══ Source information ══
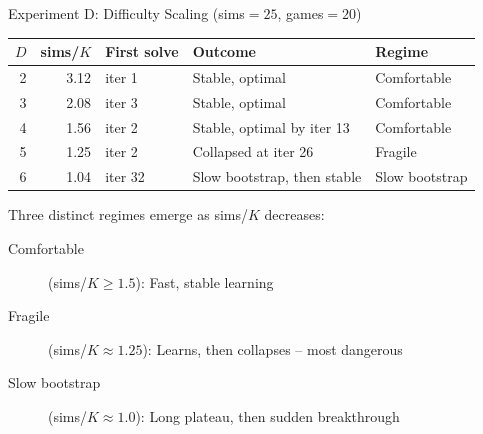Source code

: \documentclass[aspectratio=169, 10pt]{beamer}
\begin{document}
\begin{frame}{Experiment D: Difficulty Scaling (sims$=25$, games$=20$)}

\centering
\begin{tabular}{rrlll}
\toprule
$D$ & sims/$K$ & First solve & Outcome & Regime \\
\midrule
2 & 3.12 & iter 1  & \textcolor{success}{Stable, optimal}   & \textcolor{success}{Comfortable} \\
3 & 2.08 & iter 3  & \textcolor{success}{Stable, optimal}   & \textcolor{success}{Comfortable} \\
4 & 1.56 & iter 2  & \textcolor{success}{Stable, optimal by iter 13} & \textcolor{success}{Comfortable} \\
5 & 1.25 & iter 2  & \textcolor{fragile}{Collapsed at iter 26} & \textcolor{fragile}{Fragile} \\
6 & 1.04 & iter 32 & \textcolor{azblue}{Slow bootstrap, then stable} & \textcolor{azblue}{Slow bootstrap} \\
\bottomrule
\end{tabular}

\vspace{0.5cm}
Three distinct regimes emerge as sims/$K$ decreases:

\vspace{0.2cm}
\begin{description}
  \item[\textcolor{success}{Comfortable}] (sims/$K \geq 1.5$): Fast, stable learning
  \item[\textcolor{fragile}{Fragile}] (sims/$K \approx 1.25$): Learns, then collapses -- \alert{most dangerous}
  \item[\textcolor{azblue}{Slow bootstrap}] (sims/$K \approx 1.0$): Long plateau, then sudden breakthrough
\end{description}
\end{frame}
\end{document}
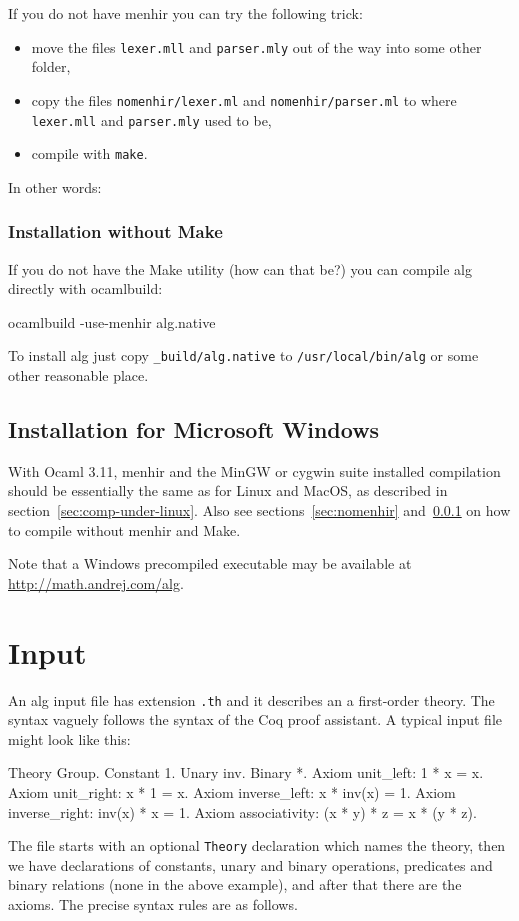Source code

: \documentclass{article}
\begin{document}
If you do not have menhir you can try the following trick:
%
\begin{itemize}
\item move the files \texttt{lexer.mll} and \texttt{parser.mly} out of
  the way into some other folder,
\item copy the files \texttt{nomenhir/lexer.ml} and
  \texttt{nomenhir/parser.ml} to where \texttt{lexer.mll} and
  \texttt{parser.mly} used to be,
\item compile with \texttt{make}.
\end{itemize}
%
In other words:
%

\subsubsection{Installation without Make}
\label{sec:nomake}

If you do not have the Make utility (how can that be?) you can compile
alg directly with ocamlbuild:
%
\begin{shell}
ocamlbuild -use-menhir alg.native
\end{shell}
%
To install alg just copy \texttt{\_build/alg.native} to
\texttt{/usr/local/bin/alg} or some other reasonable place.

\subsection{Installation for Microsoft Windows}
\label{sec:comp-inst-micr}

With Ocaml 3.11, menhir and the MinGW or cygwin suite installed
compilation should be essentially the same as for Linux and MacOS, as
described in section~\ref{sec:comp-under-linux}. Also see
sections~\ref{sec:nomenhir} and~\ref{sec:nomake} on how to compile
without menhir and Make.

Note that a Windows precompiled executable may be available at
\url{http://math.andrej.com/alg}.

\section{Input}
\label{sec:input}

An alg input file has extension \texttt{.th} and it describes an a
first-order theory. The syntax vaguely follows the syntax of the Coq
proof assistant. A typical input file might look like this:
%
\begin{source}
Theory Group.
Constant 1.
Unary inv.
Binary *.
Axiom unit_left: 1 * x = x.
Axiom unit_right: x * 1 = x.
Axiom inverse_left: x * inv(x) = 1.
Axiom inverse_right: inv(x) * x = 1.
Axiom associativity: (x * y) * z = x * (y * z).
\end{source}
%
The file starts with an optional \texttt{Theory} declaration which
names the theory, then we have declarations of constants, unary and
binary operations, predicates and binary relations (none in the above
example), and after that there are the axioms. The precise syntax
rules are as follows.
\end{document}
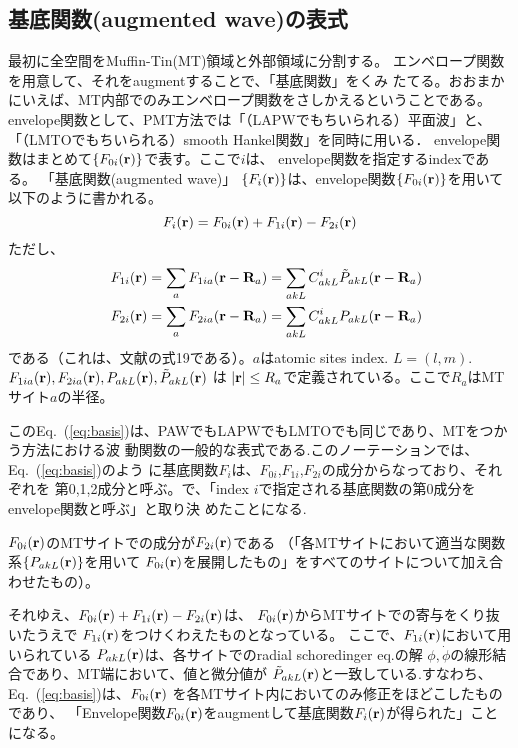 \documentclass[a4paper,10pt,aip,onecolumn,amsmath,amssymb,floatfix,rmp]{revtex4-1}
\newcommand{\bfr}{{\bf r}}
\newcommand{\bfR}{{\bf R}}
\def\phidot{\dot{\phi}}
\newcommand{\req}[1]{\mbox{Eq.~\!(\ref{#1})}}
\begin{document}
\subsection{基底関数(augmented wave)の表式} 
最初に全空間をMuffin-Tin(MT)領域と外部領域に分割する。
エンベロープ関数を用意して、それをaugmentすることで、「基底関数」をくみ
たてる。おおまかにいえば、MT内部でのみエンベロープ関数をさしかえるということである。
envelope関数として、PMT方法では「（LAPWでもちいられる）平面波」と、
「（LMTOでもちいられる）smooth Hankel関数」を同時に用いる．
envelope関数はまとめて$\{{F}_{0i}(\bfr)\}$で表す。ここで$i$は、
envelope関数を指定するindexである。
「基底関数(augmented wave)」 $\{{F}_i(\bfr)\}$は、envelope関数$\{F_{0i}(\bfr)\}$を用いて以下のように書かれる。
\begin{equation}
F_i(\bfr) = F_{0i}(\bfr) + F_{1i}(\bfr)-F_{2i}(\bfr) \label{eq:basis} \\
\end{equation}
ただし、
\begin{eqnarray}
&&F_{1i}(\bfr)=\sum_a F_{1ia}(\bfr-\bfR_a)= \sum_{akL} C^{i}_{akL} \tilde{P}_{akL}(\bfr-\bfR_a) \\ 
&&F_{2i}(\bfr)=\sum_a F_{2ia}(\bfr-\bfR_a)= \sum_{akL} C^{i}_{akL} {P}_{akL}(\bfr-\bfR_a)  
\end{eqnarray}
である（これは、文献\cite{lmfchap}の式19である）。$a$はatomic sites
index. $L=(l,m)$.$F_{1ia}(\bfr),F_{2ia}(\bfr),P_{akL} (\bfr),\tilde{P}_{akL} (\bfr)$ は 
$|\bfr| \le R_a$で定義されている。ここで$R_a$はMTサイト$a$の半径。
 
この\req{eq:basis}は、PAWでもLAPWでもLMTOでも同じであり、MTをつかう方法における波
動関数の一般的な表式である.このノーテーションでは、\req{eq:basis}のよう
に基底関数$F_i$は、$F_{0i}$,$F_{1i}$,$F_{2i}$の成分からなっており、それぞれを
第0,1,2成分と呼ぶ。で、「index $i$で指定される基底関数の第0成分をenvelope関数と呼ぶ」と取り決
めたことになる.

$F_{0i}(\bfr)$のMTサイトでの成分が$F_{2i}(\bfr)$である
（「各MTサイトにおいて適当な関数系$\{{P}_{akL}(\bfr)\}$を用いて
$F_{0i}(\bfr)$を展開したもの」をすべてのサイトについて加え合わせたもの）。

それゆえ、$F_{0i}(\bfr)+F_{1i}(\bfr)-F_{2i}(\bfr)$は、
$F_{0i}(\bfr)$からMTサイトでの寄与をくり抜いたうえで
$F_{1i}(\bfr)$をつけくわえたものとなっている。
ここで、$F_{1i}(\bfr)$において用いられている
${P}_{akL}(\bfr)$は、各サイトでのradial schoredinger eq.の解
$\phi,\phidot$の線形結合であり、MT端において、値と微分値が
$\tilde{P}_{akL}(\bfr)$と一致している.すなわち、
\req{eq:basis}は、$F_{0i}(\bfr)$
を各MTサイト内においてのみ修正をほどこしたものであり、
「Envelope関数$F_{0i}(\bfr)$をaugmentして基底関数$F_i(\bfr)$が得られた」ことになる。
\end{document}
═══
— Activity —
Please keep the pictures out and reproduce the records above exactly.

— Task result —
Source code

: \documentclass[aspectratio=169, 10pt]{beamer}
\begin{document}
\begin{frame}{Experiment D: Difficulty Scaling (sims$=25$, games$=20$)}

\centering
\begin{tabular}{rrlll}
\toprule
$D$ & sims/$K$ & First solve & Outcome & Regime \\
\midrule
2 & 3.12 & iter 1  & \textcolor{success}{Stable, optimal}   & \textcolor{success}{Comfortable} \\
3 & 2.08 & iter 3  & \textcolor{success}{Stable, optimal}   & \textcolor{success}{Comfortable} \\
4 & 1.56 & iter 2  & \textcolor{success}{Stable, optimal by iter 13} & \textcolor{success}{Comfortable} \\
5 & 1.25 & iter 2  & \textcolor{fragile}{Collapsed at iter 26} & \textcolor{fragile}{Fragile} \\
6 & 1.04 & iter 32 & \textcolor{azblue}{Slow bootstrap, then stable} & \textcolor{azblue}{Slow bootstrap} \\
\bottomrule
\end{tabular}

\vspace{0.5cm}
Three distinct regimes emerge as sims/$K$ decreases:

\vspace{0.2cm}
\begin{description}
  \item[\textcolor{success}{Comfortable}] (sims/$K \geq 1.5$): Fast, stable learning
  \item[\textcolor{fragile}{Fragile}] (sims/$K \approx 1.25$): Learns, then collapses -- \alert{most dangerous}
  \item[\textcolor{azblue}{Slow bootstrap}] (sims/$K \approx 1.0$): Long plateau, then sudden breakthrough
\end{description}
\end{frame}
\end{document}
Source code

: \documentclass{article}
\begin{document}
If you do not have menhir you can try the following trick:
%
\begin{itemize}
\item move the files \texttt{lexer.mll} and \texttt{parser.mly} out of
  the way into some other folder,
\item copy the files \texttt{nomenhir/lexer.ml} and
  \texttt{nomenhir/parser.ml} to where \texttt{lexer.mll} and
  \texttt{parser.mly} used to be,
\item compile with \texttt{make}.
\end{itemize}
%
In other words:
%

\subsubsection{Installation without Make}
\label{sec:nomake}

If you do not have the Make utility (how can that be?) you can compile
alg directly with ocamlbuild:
%
\begin{shell}
ocamlbuild -use-menhir alg.native
\end{shell}
%
To install alg just copy \texttt{\_build/alg.native} to
\texttt{/usr/local/bin/alg} or some other reasonable place.

\subsection{Installation for Microsoft Windows}
\label{sec:comp-inst-micr}

With Ocaml 3.11, menhir and the MinGW or cygwin suite installed
compilation should be essentially the same as for Linux and MacOS, as
described in section~\ref{sec:comp-under-linux}. Also see
sections~\ref{sec:nomenhir} and~\ref{sec:nomake} on how to compile
without menhir and Make.

Note that a Windows precompiled executable may be available at
\url{http://math.andrej.com/alg}.

\section{Input}
\label{sec:input}

An alg input file has extension \texttt{.th} and it describes an a
first-order theory. The syntax vaguely follows the syntax of the Coq
proof assistant. A typical input file might look like this:
%
\begin{source}
Theory Group.
Constant 1.
Unary inv.
Binary *.
Axiom unit_left: 1 * x = x.
Axiom unit_right: x * 1 = x.
Axiom inverse_left: x * inv(x) = 1.
Axiom inverse_right: inv(x) * x = 1.
Axiom associativity: (x * y) * z = x * (y * z).
\end{source}
%
The file starts with an optional \texttt{Theory} declaration which
names the theory, then we have declarations of constants, unary and
binary operations, predicates and binary relations (none in the above
example), and after that there are the axioms. The precise syntax
rules are as follows.
\end{document}
 \documentclass[a4paper,10pt,aip,onecolumn,amsmath,amssymb,floatfix,rmp]{revtex4-1}
\newcommand{\bfr}{{\bf r}}
\newcommand{\bfR}{{\bf R}}
\def\phidot{\dot{\phi}}
\newcommand{\req}[1]{\mbox{Eq.~\!(\ref{#1})}}
\begin{document}
\subsection{基底関数(augmented wave)の表式} 
最初に全空間をMuffin-Tin(MT)領域と外部領域に分割する。
エンベロープ関数を用意して、それをaugmentすることで、「基底関数」をくみ
たてる。おおまかにいえば、MT内部でのみエンベロープ関数をさしかえるということである。
envelope関数として、PMT方法では「（LAPWでもちいられる）平面波」と、
「（LMTOでもちいられる）smooth Hankel関数」を同時に用いる．
envelope関数はまとめて$\{{F}_{0i}(\bfr)\}$で表す。ここで$i$は、
envelope関数を指定するindexである。
「基底関数(augmented wave)」 $\{{F}_i(\bfr)\}$は、envelope関数$\{F_{0i}(\bfr)\}$を用いて以下のように書かれる。
\begin{equation}
F_i(\bfr) = F_{0i}(\bfr) + F_{1i}(\bfr)-F_{2i}(\bfr) \label{eq:basis} \\
\end{equation}
ただし、
\begin{eqnarray}
&&F_{1i}(\bfr)=\sum_a F_{1ia}(\bfr-\bfR_a)= \sum_{akL} C^{i}_{akL} \tilde{P}_{akL}(\bfr-\bfR_a) \\ 
&&F_{2i}(\bfr)=\sum_a F_{2ia}(\bfr-\bfR_a)= \sum_{akL} C^{i}_{akL} {P}_{akL}(\bfr-\bfR_a)  
\end{eqnarray}
である（これは、文献\cite{lmfchap}の式19である）。$a$はatomic sites
index. $L=(l,m)$.$F_{1ia}(\bfr),F_{2ia}(\bfr),P_{akL} (\bfr),\tilde{P}_{akL} (\bfr)$ は 
$|\bfr| \le R_a$で定義されている。ここで$R_a$はMTサイト$a$の半径。
 
この\req{eq:basis}は、PAWでもLAPWでもLMTOでも同じであり、MTをつかう方法における波
動関数の一般的な表式である.このノーテーションでは、\req{eq:basis}のよう
に基底関数$F_i$は、$F_{0i}$,$F_{1i}$,$F_{2i}$の成分からなっており、それぞれを
第0,1,2成分と呼ぶ。で、「index $i$で指定される基底関数の第0成分をenvelope関数と呼ぶ」と取り決
めたことになる.

$F_{0i}(\bfr)$のMTサイトでの成分が$F_{2i}(\bfr)$である
（「各MTサイトにおいて適当な関数系$\{{P}_{akL}(\bfr)\}$を用いて
$F_{0i}(\bfr)$を展開したもの」をすべてのサイトについて加え合わせたもの）。

それゆえ、$F_{0i}(\bfr)+F_{1i}(\bfr)-F_{2i}(\bfr)$は、
$F_{0i}(\bfr)$からMTサイトでの寄与をくり抜いたうえで
$F_{1i}(\bfr)$をつけくわえたものとなっている。
ここで、$F_{1i}(\bfr)$において用いられている
${P}_{akL}(\bfr)$は、各サイトでのradial schoredinger eq.の解
$\phi,\phidot$の線形結合であり、MT端において、値と微分値が
$\tilde{P}_{akL}(\bfr)$と一致している.すなわち、
\req{eq:basis}は、$F_{0i}(\bfr)$
を各MTサイト内においてのみ修正をほどこしたものであり、
「Envelope関数$F_{0i}(\bfr)$をaugmentして基底関数$F_i(\bfr)$が得られた」ことになる。
\end{document}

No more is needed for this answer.